"Lebay kamu!" Baron hendak melemparkan sesuatu ke arah Tedi. Untung Tedi buru-buru pergi dari ruangan itu sebelum terkena serangan balik dari Baron. Dia tertawa cekikikan di balik pintu. Reni sang sekertaris menggeleng-gelengkan kepala melihat kelakuan bos dan asistennya yang agak gesrek. Dia senang sekali menggoda duda keren yang masih menjomblo sampai sekarang.
Sepeninggal Tedi Baron melanjutkan membaca berkas-berkas yang dibuat Raisya. Dia kagum dengan kinerja Raisya yang cekatan. Mungkin kebiasaan Raisya yang selalu totalitas dalam bekerja membuat hasilnya juga maksimal.

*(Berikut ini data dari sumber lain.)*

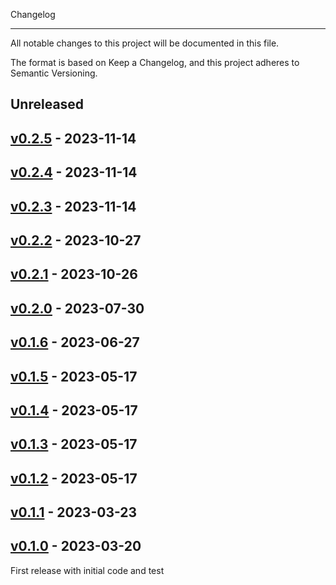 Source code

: Changelog
*********

All notable changes to this project will be documented in this file.

The format is based on Keep a Changelog, and this project adheres to
Semantic Versioning.


## Unreleased

## [v0.2.5](https://github.com/techiaith/techiaith-tts/releases/tag/v0.2.5) - 2023-11-14

## [v0.2.4](https://github.com/techiaith/techiaith-tts/releases/tag/v0.2.4) - 2023-11-14

## [v0.2.3](https://github.com/techiaith/techiaith-tts/releases/tag/v0.2.3) - 2023-11-14

## [v0.2.2](https://github.com/techiaith/techiaith-tts/releases/tag/v0.2.2) - 2023-10-27

## [v0.2.1](https://github.com/techiaith/techiaith-tts/releases/tag/v0.2.1) - 2023-10-26

## [v0.2.0](https://github.com/techiaith/techiaith-tts/releases/tag/v0.2.0) - 2023-07-30

## [v0.1.6](https://github.com/str20tbl/techiaith-tts/releases/tag/v0.1.6) - 2023-06-27

## [v0.1.5](https://github.com/str20tbl/techiaith-tts/releases/tag/v0.1.5) - 2023-05-17

## [v0.1.4](https://github.com/str20tbl/techiaith-tts/releases/tag/v0.1.4) - 2023-05-17

## [v0.1.3](https://github.com/str20tbl/techiaith-tts/releases/tag/v0.1.3) - 2023-05-17

## [v0.1.2](https://github.com/str20tbl/techiaith-tts/releases/tag/v0.1.2) - 2023-05-17

## [v0.1.1](https://github.com/str20tbl/techiaith-tts/releases/tag/v0.1.1) - 2023-03-23

## [v0.1.0](https://github.com/str20tbl/techiaith-tts/releases/tag/v0.1.0) - 2023-03-20

First release with initial code and test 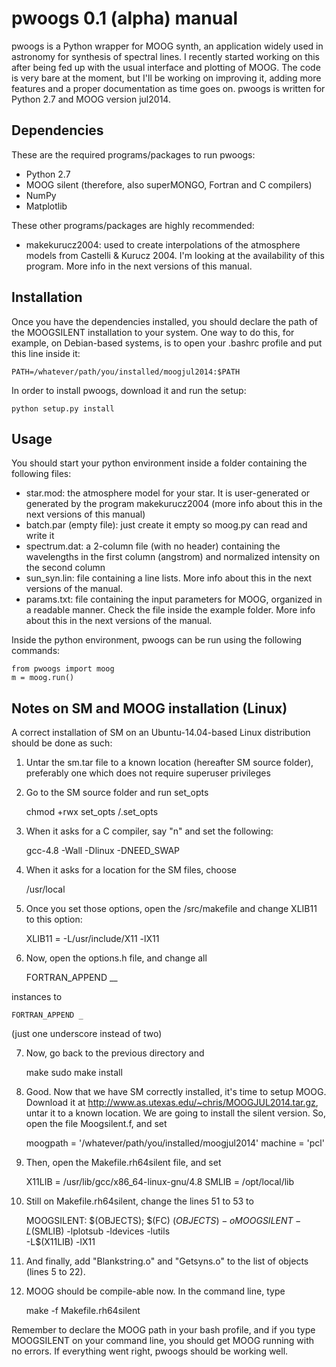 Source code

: # pwoogs 0.1 (alpha) manual

pwoogs is a Python wrapper for MOOG synth, an application widely used in astronomy for synthesis of spectral lines. I recently started working on this after being fed up with the usual interface and plotting of MOOG. The code is very bare at the moment, but I'll be working on improving it, adding more features and a proper documentation as time goes on. pwoogs is written for Python 2.7 and MOOG version jul2014.

Dependencies
------------

These are the required programs/packages to run pwoogs:

* Python 2.7
* MOOG silent (therefore, also superMONGO, Fortran and C compilers)
* NumPy
* Matplotlib

These other programs/packages are highly recommended:

* makekurucz2004: used to create interpolations of the atmosphere models from Castelli & Kurucz 2004. I'm looking at the availability of this program. More info in the next versions of this manual.

Installation
------------

Once you have the dependencies installed, you should declare the path of the MOOGSILENT installation to your system. One way to do this, for example, on Debian-based systems, is to open your .bashrc profile and put this line inside it:

    PATH=/whatever/path/you/installed/moogjul2014:$PATH

In order to install pwoogs, download it and run the setup:
 
    python setup.py install
    
Usage
------------

You should start your python environment inside a folder containing the following files:

* star.mod: the atmosphere model for your star. It is user-generated or generated by the program makekurucz2004 (more info about this in the next versions of this manual)
* batch.par (empty file): just create it empty so moog.py can read and write it
* spectrum.dat: a 2-column file (with no header) containing the wavelengths in the first column (angstrom) and normalized intensity on the second column
* sun_syn.lin: file containing a line lists. More info about this in the next versions of the manual.
* params.txt: file containing the input parameters for MOOG, organized in a readable manner. Check the file inside the example folder. More info about this in the next versions of the manual.

Inside the python environment, pwoogs can be run using the following commands:

    from pwoogs import moog
    m = moog.run()
    
Notes on SM and MOOG installation (Linux)
------------

A correct installation of SM on an Ubuntu-14.04-based Linux distribution should be done as such:

1) Untar the sm.tar file to a known location (hereafter SM source folder), preferably one which does not require superuser privileges

2) Go to the SM source folder and run set_opts

    chmod +rwx set_opts
    /.set_opts

3) When it asks for a C compiler, say "n" and set the following:

    gcc-4.8 -Wall -Dlinux -DNEED_SWAP

4) When it asks for a location for the SM files, choose 

    /usr/local

5) Once you set those options, open the /src/makefile and change XLIB11 to this option:

    XLIB11 = -L/usr/include/X11 -lX11

6) Now, open the options.h file, and change all

    FORTRAN_APPEND __

  instances to

    FORTRAN_APPEND _

  (just one underscore instead of two)
  
7) Now, go back to the previous directory and

    make
    sudo make install
    
8) Good. Now that we have SM correctly installed, it's time to setup MOOG. Download it at http://www.as.utexas.edu/~chris/MOOGJUL2014.tar.gz, untar it to a known location. We are going to install the silent version. So, open the file Moogsilent.f, and set 

    moogpath = '/whatever/path/you/installed/moogjul2014'
    machine = 'pcl'
    
9) Then, open the Makefile.rh64silent file, and set

    X11LIB = /usr/lib/gcc/x86_64-linux-gnu/4.8
    SMLIB = /opt/local/lib
    
10) Still on Makefile.rh64silent, change the lines 51 to 53 to

    MOOGSILENT:  $(OBJECTS);
	    $(FC) $(OBJECTS) -o MOOGSILENT -L$(SMLIB) -lplotsub -ldevices -lutils \
	    -L$(X11LIB) -lX11
    
11) And finally, add "Blankstring.o" and "Getsyns.o" to the list of objects (lines 5 to 22).

12) MOOG should be compile-able now. In the command line, type

    make -f Makefile.rh64silent
    
Remember to declare the MOOG path in your bash profile, and if you type MOOGSILENT on your command line, you should get MOOG running with no errors. If everything went right, pwoogs should be working well.
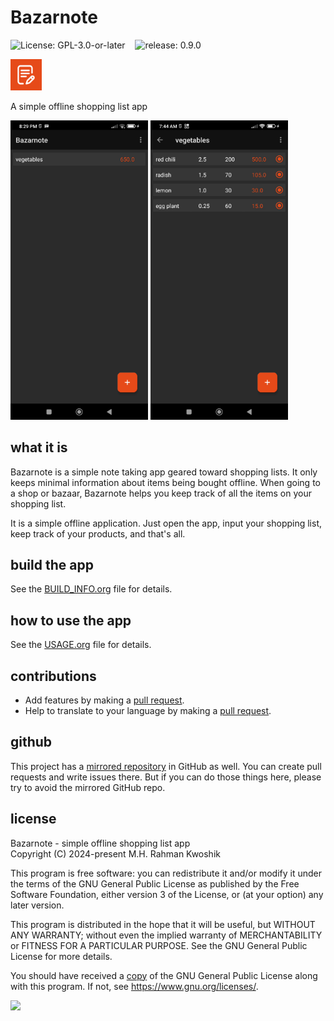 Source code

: # Bazarnote

![License: GPL-3.0-or-later](https://img.shields.io/badge/License-GPL--3.0--or--later-004D40.svg)
&nbsp;&nbsp;
![release: 0.9.0](https://img.shields.io/badge/release-0.9.0-blue.svg)

<img src="fastlane/metadata/android/en-US/images/icon.png" alt="Bazarnote" width="50">

A simple offline shopping list app

<img alt="Bazarnote Screenshots" src="fastlane/metadata/android/en-US/images/phoneScreenshots/2.png" width="220">
<img alt="Bazarnote Screenshots" src="fastlane/metadata/android/en-US/images/phoneScreenshots/3.png" width="220">

## what it is

Bazarnote is a simple note taking app geared toward shopping lists. It only keeps minimal information about items being bought offline. When going to a shop or bazaar, Bazarnote helps you keep track of all the items on your shopping list.

It is a simple offline application. Just open the app, input your shopping list, keep track of your products, and that's all.

## build the app

See the [BUILD\_INFO.org](BUILD_INFO.org) file for details.

## how to use the app

See the [USAGE.org](USAGE.org) file for details.

## contributions

  - Add features by making a <a href="https://docs.codeberg.org/collaborating/pull-requests-and-git-flow/" target="_blank">pull request</a>.
  - Help to translate to your language by making a <a href="https://docs.codeberg.org/collaborating/pull-requests-and-git-flow/" target="_blank">pull request</a>.

## github

This project has a <a href="https://github.com/rootminusone8004/Bazarnote" target="_blank">mirrored repository</a> in GitHub as well. You can create pull requests and write issues there. But if you can do those things here, please try to avoid the mirrored GitHub repo.

## license

Bazarnote - simple offline shopping list app<br>
Copyright (C) 2024-present M.H. Rahman Kwoshik

This program is free software: you can redistribute it and/or modify it under the terms of the GNU General Public License as published by the Free Software Foundation, either version 3 of the License, or (at your option) any later version.

This program is distributed in the hope that it will be useful, but WITHOUT ANY WARRANTY; without even the implied warranty of MERCHANTABILITY or FITNESS FOR A PARTICULAR PURPOSE. See the GNU General Public License for more details.

You should have received a [copy](LICENSE.txt) of the GNU General Public License along with this program. If not, see <https://www.gnu.org/licenses/>.

<a href="https://apt.izzysoft.de/fdroid/index/apk/com.rootminusone8004.bazarnote/" target="_blank">
  <img src="https://gitlab.com/IzzyOnDroid/repo/-/raw/master/assets/IzzyOnDroid.png" height="60"/>
</a>
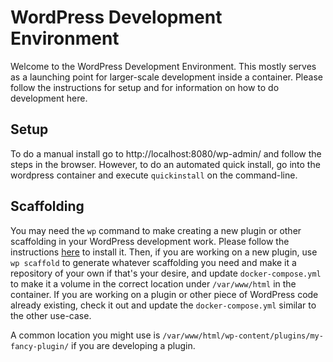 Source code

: # WordPress Development Environment

Welcome to the WordPress Development Environment. This mostly serves as a launching point for larger-scale development
inside a container. Please follow the instructions for setup and for information on how to do development here.

## Setup

To do a manual install go to http://localhost:8080/wp-admin/ and follow the steps in the browser. However, to do an
automated quick install, go into the wordpress container and execute `quickinstall` on the command-line.

## Scaffolding

You may need the `wp` command to make creating a new plugin or other scaffolding in your WordPress development work. Please follow the instructions [here](https://make.wordpress.org/cli/handbook/guides/installing/) to install it.
Then, if you are working on a new plugin, use `wp scaffold` to generate whatever scaffolding you need and make it a repository of your own if that's your desire, and update `docker-compose.yml` to make it a volume in the correct location under `/var/www/html` in the container.
If you are working on a plugin or other piece of WordPress code already existing, check it out and update the `docker-compose.yml` similar to the other use-case.

A common location you might use is `/var/www/html/wp-content/plugins/my-fancy-plugin/` if you are developing a plugin.
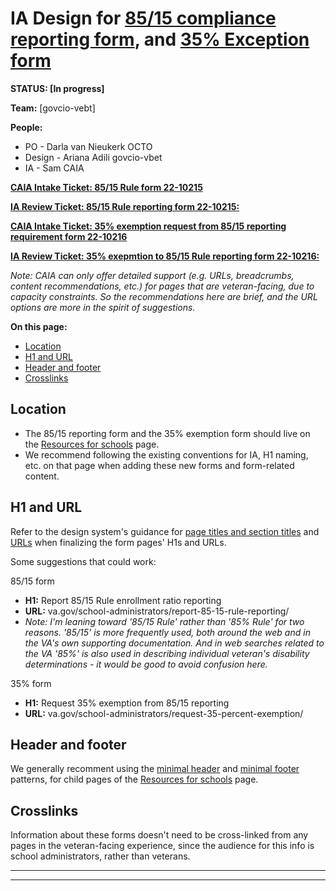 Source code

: # IA Design for [85/15 compliance reporting form](https://www.vba.va.gov/pubs/forms/vba-22-10215-are.pdf), and [35% Exception form](https://www.vba.va.gov/pubs/forms/vba-22-10216-are.pdf)

**STATUS: [In progress]**

**Team:** [govcio-vebt]

**People:** 

- PO - Darla van Nieukerk OCTO
- Design - Ariana Adili govcio-vbet
- IA - Sam CAIA

[**CAIA Intake Ticket: 85/15 Rule form 22-10215**](https://github.com/department-of-veterans-affairs/va.gov-team/issues/92591) 

[**IA Review Ticket: 85/15 Rule reporting form 22-10215:** ](https://github.com/department-of-veterans-affairs/va.gov-team/issues/92142)

[**CAIA Intake Ticket: 35% exemption request from 85/15 reporting requirement form 22-10216**](https://github.com/department-of-veterans-affairs/va.gov-team/issues/92587) 

[**IA Review Ticket: 35% exepmtion to 85/15 Rule reporting form 22-10216:** ](https://github.com/department-of-veterans-affairs/va.gov-team/issues/92143)

*Note: CAIA can only offer detailed support (e.g. URLs, breadcrumbs, content recommendations, etc.) for pages that are veteran-facing, due to capacity constraints. So the recommendations here are brief, and the URL options are more in the spirit of suggestions.*


**On this page:**
- [Location](#location)
- [H1 and URL](#H1-and-URL)
- [Header and footer](#header-and-footer)
- [Crosslinks](#crosslinks)


## <a name="location"></a>Location<br>

- The 85/15 reporting form and the 35% exemption form should live on the [Resources for schools](https://www.va.gov/school-administrators/) page. 
- We recommend following the existing conventions for IA, H1 naming, etc. on that page when adding these new forms and form-related content. 

## <a name="H1 and URL"></a>H1 and URL<br>

Refer to the design system's guidance for [page titles and section titles](https://design.va.gov/content-style-guide/page-titles-and-section-titles) and [URLs](https://design.va.gov/components/url-standards/) when finalizing the form pages' H1s and URLs.

Some suggestions that could work:

85/15 form
- **H1:** Report 85/15 Rule enrollment ratio reporting
- **URL:** va.gov/school-administrators/report-85-15-rule-reporting/
- *Note: I'm leaning toward '85/15 Rule' rather than '85% Rule' for two reasons. '85/15' is more frequently used, both around the web and in the VA's own supporting documentation. And in web searches related to the VA '85%' is also used in describing individual veteran's disability determinations - it would be good to avoid confusion here.*

  
35% form
- **H1:** Request 35% exemption from 85/15 reporting
- **URL:** va.gov/school-administrators/request-35-percent-exemption/


  
## <a name="header and footer"></a>Header and footer<br>

We generally recomment using the [minimal header](https://design.va.gov/components/header/header-minimal) and [minimal footer](https://design.va.gov/components/footer/footer-minimal) patterns, for child pages of the [Resources for schools](https://www.va.gov/school-administrators/) page.

## <a name="crosslinks"></a>Crosslinks<br>

Information about these forms doesn't need to be cross-linked from any pages in the veteran-facing experience, since the  audience for this info is school administrators, rather than veterans.



<hr>
<hr>
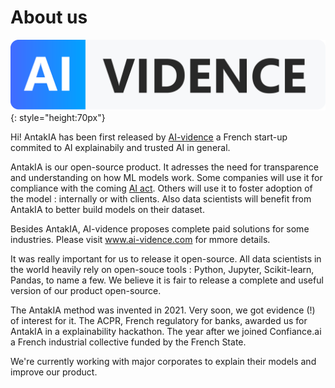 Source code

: # About us

![](img/AI-vidence.png){: style="height:70px"}

Hi! AntakIA has been first released by [AI-vidence](https://www.ai-vidence.com) a French start-up commited to AI explainabily and trusted AI in general.

AntakIA is our open-source product. It adresses the need for transparence and understanding on how ML models work. Some companies will use it for compliance with the coming [AI act](https://eur-lex.europa.eu/legal-content/FR/TXT/?uri=CELEX%3A52021PC0206). Others will use it to foster adoption of the model : internally or with clients. Also data scientists will benefit from AntakIA to better build models on their dataset.

Besides AntakIA, AI-vidence proposes complete paid solutions for some industries. Please visit www.ai-vidence.com for mmore details.

It was really important for us to release it open-source. All data scientists in the world heavily rely on open-souce tools : Python, Jupyter, Scikit-learn, Pandas, to name a few. We believe it is fair to release a complete and useful version of our product open-source.

The AntakIA method was invented in 2021. Very soon, we got evidence (!) of interest for it. The ACPR, French regulatory for banks, awarded us for AntakIA in a explainability hackathon. The year after we joined Confiance.ai a French industrial collective funded by the French State.

We're currently working with major corporates to explain their models and improve our product. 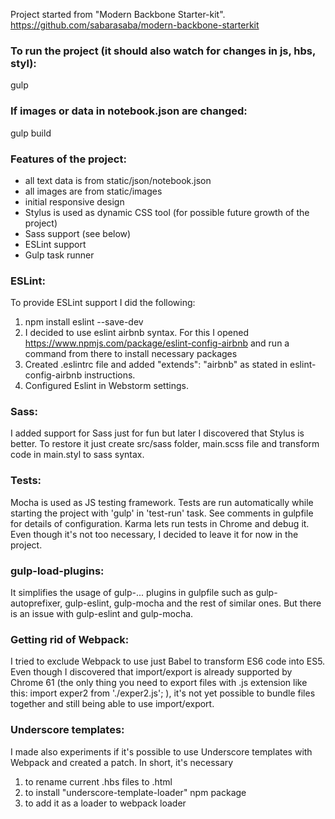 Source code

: Project started from "Modern Backbone Starter-kit".
https://github.com/sabarasaba/modern-backbone-starterkit

### To run the project (it should also watch for changes in js, hbs, styl):
gulp

### If images or data in notebook.json are changed:
gulp build

### Features of the project:
- all text data is from static/json/notebook.json
- all images are from static/images
- initial responsive design
- Stylus is used as dynamic CSS tool (for possible future growth of the project)
- Sass support (see below)
- ESLint support
- Gulp task runner

### ESLint:
To provide ESLint support I did the following:
1) npm install eslint --save-dev
2) I decided to use eslint airbnb syntax. For this I opened https://www.npmjs.com/package/eslint-config-airbnb and run a command from there to install necessary packages
3) Created .eslintrc file and added "extends": "airbnb" as stated in eslint-config-airbnb instructions.
4) Configured Eslint in Webstorm settings.

### Sass:
I added support for Sass just for fun but later I discovered that Stylus is better.
To restore it just create src/sass folder, main.scss file and transform code in main.styl to sass syntax.

### Tests:
Mocha is used as JS testing framework. Tests are run automatically while starting the project with 'gulp' in 'test-run' task.
See comments in gulpfile for details of configuration.
Karma lets run tests in Chrome and debug it. Even though it's not too necessary, I decided to leave it for now in the project.

### gulp-load-plugins:
It simplifies the usage of gulp-... plugins in gulpfile such as gulp-autoprefixer, gulp-eslint, gulp-mocha
and the rest of similar ones. But there is an issue with gulp-eslint and gulp-mocha.

### Getting rid of Webpack:
I tried to exclude Webpack to use just Babel to transform ES6 code into ES5. Even though I discovered that import/export is already supported by Chrome 61
(the only thing you need to export files with .js extension like this: import exper2 from './exper2.js'; ), it's not yet possible to bundle files together
and still being able to use import/export.

### Underscore templates:
I made also experiments if it's possible to use Underscore templates with Webpack and created a patch. In short, it's necessary
1) to rename current .hbs files to .html
2) to install "underscore-template-loader" npm package
3) to add it as a loader to webpack loader
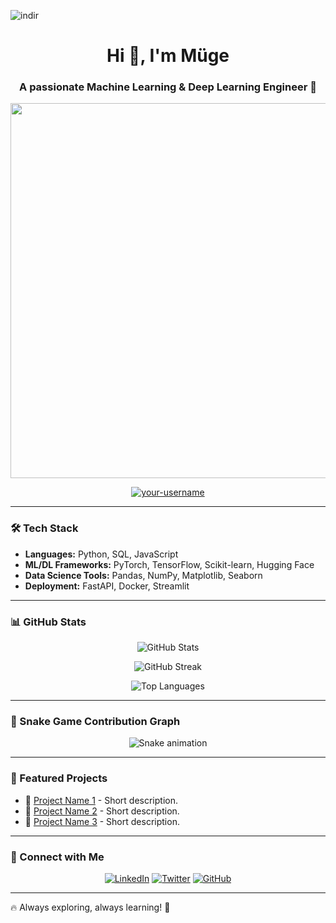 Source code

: ![indir](https://github.com/user-attachments/assets/3a1a1493-b4e5-4c3c-ac98-f79f33c80c98)<h1 align="center">Hi 👋, I'm Müge </h1>
<h3 align="center">A passionate Machine Learning & Deep Learning Engineer 🚀</h3>

<p align="center">
  <img src="https://pin.it/1EE4o7Xh4" width="600px" />
</p>

<p align="center">
  <a href="https://github.com/your-username">
    <img src="https://komarev.com/ghpvc/?username=your-username&label=Profile%20views&color=0e75b6&style=flat" alt="your-username" />
  </a>
</p>

---

### 🛠 Tech Stack

- **Languages:** Python, SQL, JavaScript
- **ML/DL Frameworks:** PyTorch, TensorFlow, Scikit-learn, Hugging Face
- **Data Science Tools:** Pandas, NumPy, Matplotlib, Seaborn
- **Deployment:** FastAPI, Docker, Streamlit

---

### 📊 GitHub Stats

<p align="center">
  <img src="https://github-readme-stats.vercel.app/api?username=your-username&show_icons=true&theme=radical" alt="GitHub Stats" />
</p>

<p align="center">
  <img src="https://github-readme-streak-stats.herokuapp.com/?user=your-username&theme=radical" alt="GitHub Streak" />
</p>

<p align="center">
  <img src="https://github-readme-stats.vercel.app/api/top-langs/?username=your-username&layout=compact&theme=radical" alt="Top Languages" />
</p>

---

### 🐍 Snake Game Contribution Graph

<p align="center">
  <img src="https://github.com/your-username/your-username/blob/output/github-contribution-grid-snake.svg" alt="Snake animation" />
</p>

---

### 🚀 Featured Projects

- 🌟 [Project Name 1](https://github.com/your-username/project1) - Short description.
- 🔬 [Project Name 2](https://github.com/your-username/project2) - Short description.
- 🎯 [Project Name 3](https://github.com/your-username/project3) - Short description.

---

### 🔗 Connect with Me

<p align="center">
  <a href="https://www.linkedin.com/in/your-profile"><img src="https://img.shields.io/badge/LinkedIn-blue?style=for-the-badge&logo=linkedin" alt="LinkedIn"></a>
  <a href="https://twitter.com/your-profile"><img src="https://img.shields.io/badge/Twitter-blue?style=for-the-badge&logo=twitter" alt="Twitter"></a>
  <a href="https://github.com/your-username"><img src="https://img.shields.io/badge/GitHub-black?style=for-the-badge&logo=github" alt="GitHub"></a>
</p>

---

🔥 Always exploring, always learning! 🚀
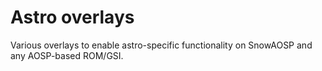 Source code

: # Astro overlays
Various overlays to enable astro-specific functionality on SnowAOSP and any AOSP-based ROM/GSI.
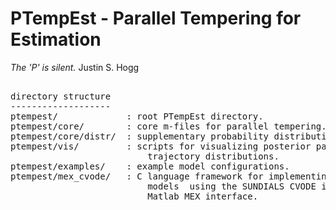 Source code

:# PTempEst - Parallel Tempering for Estimation

*The 'P' is silent.*
Justin S. Hogg

<pre>

directory structure
-------------------
ptempest/             : root PTempEst directory.
ptempest/core/        : core m-files for parallel tempering.
ptempest/core/distr/  : supplementary probability distribution functions
ptempest/vis/         : scripts for visualizing posterior parameter and
                          trajectory distributions.
ptempest/examples/    : example model configurations. 
ptempest/mex_cvode/   : C language framework for implementing dynamical system
                          models  using the SUNDIALS CVODE integrator with a
                          Matlab MEX interface.
</pre>
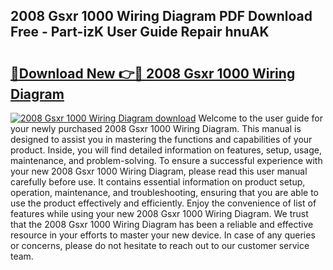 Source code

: ## 2008 Gsxr 1000 Wiring Diagram PDF Download Free - Part-izK User Guide Repair hnuAK

# <h2><a href="http://dfquv1.blite.top/?on=2008+Gsxr+1000+Wiring+Diagram">🔗Download New 👉🔴 2008 Gsxr 1000 Wiring Diagram</a></h2>

[![2008 Gsxr 1000 Wiring Diagram download](https://i.imgur.com/lujVjoI.png)](http://dfquv1.blite.top/?on=2008+Gsxr+1000+Wiring+Diagram)
Welcome to the user guide for your newly purchased 2008 Gsxr 1000 Wiring Diagram. This manual is designed to assist you in mastering the functions and capabilities of your product. Inside, you will find detailed information on features, setup, usage, maintenance, and problem-solving. To ensure a successful experience with your new 2008 Gsxr 1000 Wiring Diagram, please read this user manual carefully before use. It contains essential information on product setup, operation, maintenance, and troubleshooting, ensuring that you are able to use the product effectively and efficiently. Enjoy the convenience of list of features while using your new 2008 Gsxr 1000 Wiring Diagram. We trust that the 2008 Gsxr 1000 Wiring Diagram has been a reliable and effective resource in your efforts to master your new device. In case of any queries or concerns, please do not hesitate to reach out to our customer service team.
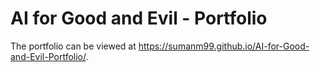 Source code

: # AI for Good and Evil - Portfolio

The portfolio can be viewed at https://sumanm99.github.io/AI-for-Good-and-Evil-Portfolio/.
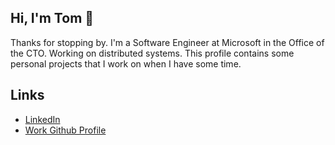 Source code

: ## Hi, I'm Tom 👋
Thanks for stopping by. I'm a Software Engineer at Microsoft in the Office of the CTO. Working on distributed systems.
This profile contains some personal projects that I work on when I have some time.

## Links
* [LinkedIn](https://www.linkedin.com/in/tkawchak/)
* [Work Github Profile](https://github.com/thkawcha)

Di lain tempat Jacky duduk di kursi kebesarannya dengan gelisah. Setelah mendapatkan kabar bahwa Raisya sudah bekerja di perusahaan PT. Sentosa Jaya abadi hatinya tidak tenang.
Jacky menyewa seseorang untuk melaporkan apa saja yang dilakukan Raisya selama bekerja, bertemu siapa saja dan pergi ke mana saja. Dia berubah posesif sekali setelah bercerai.
Jacky hanya bisa melihat Raisya dari kejauhan. Dalam lubuk hati yang paling dalam, Jacky masih sangat mencintai Raisya. Dia tak rela kalau seseorang dekat dengan dia apalagi sampai menikah dengan Raisya. Jacky berharap suatu saat hubungannya akan berangsur-angsur membaik dengan Raisya. Setelah perjuangannya hak asuh Arsel yang gagal, Jacky sedikit putus harap. Apa yang bisa dilakukannya untuk membuat hati Raisya luluh kembali ke pangkuannya? Dia tak mungkin juga berbuat kasar yang bisa saja membuat Raisya malah menjauh.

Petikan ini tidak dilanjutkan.